Enable Directory Listing On Specific Directory With Nginx
Note: In the sample below, I’m using Ubuntu Linux as the host for my web server. The instructions should be the same for other flavors of Linux, though the path to your Nginx sites configuration files may be different.
Generally when you navigate to a website, such as https://looped.network/, you don’t actually get to see the files which live on the server at the location hosting all of the HTML, JavaScript, CSS, and other goodies for the site. Instead, the web server software will be configured to look for specific files in each folder, such as index.html
, and render those. In some instances, however, you may actually want to allow someone to browser the files in a directory.
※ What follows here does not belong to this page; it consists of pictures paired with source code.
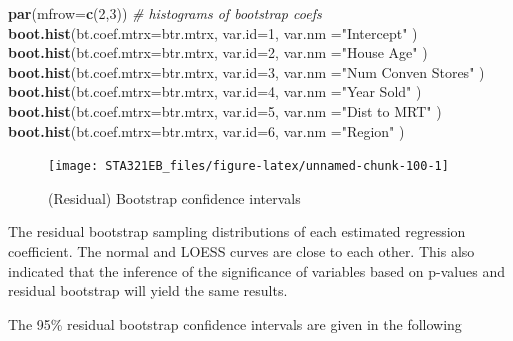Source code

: \documentclass[
]{book}
\newenvironment{Shaded}{\begin{snugshade}}{\end{snugshade}}
\newcommand{\AttributeTok}[1]{\textcolor[rgb]{0.13,0.29,0.53}{#1}}
\newcommand{\CommentTok}[1]{\textcolor[rgb]{0.56,0.35,0.01}{\textit{#1}}}
\newcommand{\DecValTok}[1]{\textcolor[rgb]{0.00,0.00,0.81}{#1}}
\newcommand{\FunctionTok}[1]{\textcolor[rgb]{0.13,0.29,0.53}{\textbf{#1}}}
\newcommand{\NormalTok}[1]{#1}
\newcommand{\StringTok}[1]{\textcolor[rgb]{0.31,0.60,0.02}{#1}}
\begin{document}
\begin{Shaded}
\begin{Highlighting}[]
\FunctionTok{par}\NormalTok{(}\AttributeTok{mfrow=}\FunctionTok{c}\NormalTok{(}\DecValTok{2}\NormalTok{,}\DecValTok{3}\NormalTok{))  }\CommentTok{\# histograms of bootstrap coefs}
\FunctionTok{boot.hist}\NormalTok{(}\AttributeTok{bt.coef.mtrx=}\NormalTok{btr.mtrx, }\AttributeTok{var.id=}\DecValTok{1}\NormalTok{, }\AttributeTok{var.nm =}\StringTok{"Intercept"}\NormalTok{ )}
\FunctionTok{boot.hist}\NormalTok{(}\AttributeTok{bt.coef.mtrx=}\NormalTok{btr.mtrx, }\AttributeTok{var.id=}\DecValTok{2}\NormalTok{, }\AttributeTok{var.nm =}\StringTok{"House Age"}\NormalTok{ )}
\FunctionTok{boot.hist}\NormalTok{(}\AttributeTok{bt.coef.mtrx=}\NormalTok{btr.mtrx, }\AttributeTok{var.id=}\DecValTok{3}\NormalTok{, }\AttributeTok{var.nm =}\StringTok{"Num Conven Stores"}\NormalTok{ )}
\FunctionTok{boot.hist}\NormalTok{(}\AttributeTok{bt.coef.mtrx=}\NormalTok{btr.mtrx, }\AttributeTok{var.id=}\DecValTok{4}\NormalTok{, }\AttributeTok{var.nm =}\StringTok{"Year Sold"}\NormalTok{ )}
\FunctionTok{boot.hist}\NormalTok{(}\AttributeTok{bt.coef.mtrx=}\NormalTok{btr.mtrx, }\AttributeTok{var.id=}\DecValTok{5}\NormalTok{, }\AttributeTok{var.nm =}\StringTok{"Dist to MRT"}\NormalTok{ )}
\FunctionTok{boot.hist}\NormalTok{(}\AttributeTok{bt.coef.mtrx=}\NormalTok{btr.mtrx, }\AttributeTok{var.id=}\DecValTok{6}\NormalTok{, }\AttributeTok{var.nm =}\StringTok{"Region"}\NormalTok{ )}
\end{Highlighting}
\end{Shaded}

\begin{figure}

{\centering \texttt{[image: STA321EB\_files/figure-latex/unnamed-chunk-100-1]} 

}

\caption{(Residual) Bootstrap confidence intervals}\label{fig:unnamed-chunk-100}
\end{figure}

The residual bootstrap sampling distributions of each estimated regression coefficient. The normal and LOESS curves are close to each other. This also indicated that the inference of the significance of variables based on p-values and residual bootstrap will yield the same results.

The 95\% residual bootstrap confidence intervals are given in the following
\end{document}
This was the situation I found myself in a few days ago for a skunkworks project at work. I already had a server set up running Nginx, and I just needed to expose a particular directory.
Most searches I did appeared fairly straightforward. The easiest way to do this is to define the autoindex
parameter inside of a location
block of the site's configuration file at: /etc/nginx/sites-available
. I initially did that and had something that looked like this. Note that these are only the relevant pieces for this post, and this is not the full configuration file:
root /var/www/my.website.com/html;
index index.html index.htm index.nginx-debian.html;
server_name my.website.com;
location / {
try_files $uri $uri/ =404;
}
location /targetfolder {
root /var/www/my.website.com/html/targetfolder;
index index.html;
autoindex on;
autoindex_exact_size off;
}
Everything in the second location
block contained my newly added content to make this directory I had just created, targetfolder
, exposed. After saving the file, I first tested my configuration with:
sudo nginx -t
Crucially, this told me the configuration syntax was okay. Then I restarted my web server via:
sudo systemctl reload nginx
Finally, I tried navigating to my directory via a web browser… only to be greeted by a 404 error. The 404 (which indicates that the requested resource wasn’t found on the server) tells me that something is likely amiss with how I’m referencing the requested content. I compared my configuration to a handful of samples online, though, and didn’t see what was wrong. Eventually, it dawned on me that all of the examples I found were showing how to enable directory listing for an entire site, whereas my scenario was as little different considering I only wanted to expose a subfolder. I did a few more searches with that slant in mind, and I eventually hit upon a thread where someone mentioned that having multiple root
definitions in their configuration file caused problems for them.
I tried adding one additional character to my configuration to comment out the root
definition in my second location
block:
root /var/www/my.website.com/html;
index index.html index.htm index.nginx-debian.html;
server_name my.website.com;
location / {
try_files $uri $uri/ =404;
}
location /targetfolder {
#root /var/www/my.website.com/html/targetfolder;
index index.html;
autoindex on;
autoindex_exact_size off;
}
After another sudo systemctl reload nginx
, I was able to view the directory just like I expected. In hindsight this makes a lot of sense; if I already define the root of the site somewhere earlier in the file, I can't simply change it on a whim later on. Instead, the location /targetfolder
directive is going to be relative to the root
I already specified. It was interesting to me that checking my configuration with sudo nginx -t
originally didn't alert me to anything, but I'm hardly an Nginx guru. It's certainly possible there may be some scenario where the setup I had was valid.